Continuous management improvement is the key to staying ahead of the pack. Staying ahead isn’t about change for change sake, it’s about getting better. Every business and manager has weaknesses and blind spots. Many of them aren’t aware of what they are because they have no basis for in depth comparisons against their competition. As I noted in a previous article, everyone exists in four states of knowledge:

1. They know what they know.
2. They know what they don’t know.
3. They don’t know what they don’t know.
4. They think they know something and they’re wrong, i.e., it just ain’t so.

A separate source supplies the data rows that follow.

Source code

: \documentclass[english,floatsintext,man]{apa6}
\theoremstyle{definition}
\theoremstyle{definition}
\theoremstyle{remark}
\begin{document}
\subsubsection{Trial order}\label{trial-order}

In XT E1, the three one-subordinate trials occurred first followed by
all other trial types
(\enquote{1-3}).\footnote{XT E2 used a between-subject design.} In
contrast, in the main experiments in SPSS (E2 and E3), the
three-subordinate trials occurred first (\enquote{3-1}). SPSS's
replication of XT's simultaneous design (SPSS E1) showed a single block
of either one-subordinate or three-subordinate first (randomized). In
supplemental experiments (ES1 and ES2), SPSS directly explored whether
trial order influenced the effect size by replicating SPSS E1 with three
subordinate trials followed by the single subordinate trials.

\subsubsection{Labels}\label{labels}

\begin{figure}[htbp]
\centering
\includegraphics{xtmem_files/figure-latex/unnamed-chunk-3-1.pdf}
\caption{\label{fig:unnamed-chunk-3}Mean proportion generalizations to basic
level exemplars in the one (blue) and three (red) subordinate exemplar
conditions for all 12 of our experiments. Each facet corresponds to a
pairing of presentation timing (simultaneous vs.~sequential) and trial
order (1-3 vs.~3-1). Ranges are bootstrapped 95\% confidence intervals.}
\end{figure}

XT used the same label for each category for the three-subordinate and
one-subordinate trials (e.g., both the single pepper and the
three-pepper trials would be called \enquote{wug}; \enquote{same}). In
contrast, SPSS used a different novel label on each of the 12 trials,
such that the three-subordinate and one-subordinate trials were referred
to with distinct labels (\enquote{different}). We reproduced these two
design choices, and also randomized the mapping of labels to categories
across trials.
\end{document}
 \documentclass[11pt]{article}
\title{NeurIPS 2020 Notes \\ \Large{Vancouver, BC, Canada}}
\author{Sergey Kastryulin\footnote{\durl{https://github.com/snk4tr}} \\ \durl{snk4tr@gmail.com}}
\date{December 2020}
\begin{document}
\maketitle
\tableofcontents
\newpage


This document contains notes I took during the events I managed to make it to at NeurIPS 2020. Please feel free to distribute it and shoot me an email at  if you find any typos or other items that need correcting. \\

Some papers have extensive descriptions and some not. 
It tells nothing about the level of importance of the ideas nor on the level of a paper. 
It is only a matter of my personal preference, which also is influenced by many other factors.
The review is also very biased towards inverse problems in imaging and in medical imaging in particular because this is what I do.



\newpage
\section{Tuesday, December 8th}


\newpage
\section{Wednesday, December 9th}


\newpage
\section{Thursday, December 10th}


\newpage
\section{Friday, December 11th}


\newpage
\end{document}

If you are part of a group that recognizes the need and the potential benefit, start off by understanding that financial benchmarking is a process and will never be perfect or finished. Most problems will result from the fact that financial reporting in production agriculture is highly variable and inconsistent. The remainder of this article will look at some of the issues you’ll need to consider. There isn’t always one right answer; but, the group needs to be consistent and make a decision on where to start.

Below are some common issues and recommendations. As much as possible, the objective is to compare apples to apples.

1. If possible, follow the FFSC’s guidelines on financial reporting,

2. Use accrual adjusted revenue and expense data rather than cash basis when comparing profitability measures.

3. Depreciation expense is almost always a point of contention. Because of different accepted methods for tax purposes and accelerated 179 expensing, consider starting with actual cost for depreciable assets and use a common class life and straight line depreciation for expense comparisons, even if it isn’t what you use for taxes.

4. Because of seasonality, use the same dates or periods for balance sheet, income statement and cash flow data.

5. If your farm is comprised of multiple entities, use consolidated information for comparisons. Also, decide whether to include or exclude non-farm and personal assets, liabilities, revenues and expenses.

6. Because of different percentages of owned versus rented land, consider treating land as a separate cost center and charge the operating entity a current market rental rate on owned land. When the information is consolidated the rent for owned land will cancel out.

7. When deciding whether to use the cost or market value of assets in balance sheet or profitability ratios, conservative current market values are often more consistent for comparisons between firms. However for tracking changes in earned equity and valuation equity, The FFSC recommends using double column balance sheets (one column with market values and a second with cost or modified cost basis values).

8. Don’t overlook deferred taxes or accrued assets and liabilities.

9. Decide on how owner compensation is to be handled. Corporations differentiate dividends from salaries, while proprietors and partnerships often don’t pay the owner(s) a salary; but, treat withdrawals as the salary equivalent. Decide on a consistent and comparable approach, even if it isn’t the same as tax treatment.

10. Consider using both per acre or head and per unit (bu., lb, cwt) metrics.

11. Finally decide on a consistent method for allocating overhead expenses.

Financial benchmarking can be extremely insightful in identifying strengths and weaknesses, and in improving decision making. Recognize it will evolve as members of peer groups develop better and more consistant information systems, and understand their businesses better from a financial standpoint. Initially, be willing to compromise, focus on consistency and comparability, remember the KISS principle, and recognize that it’s more important to get started than it is to delay by attempting to work out all the bugs before you begin.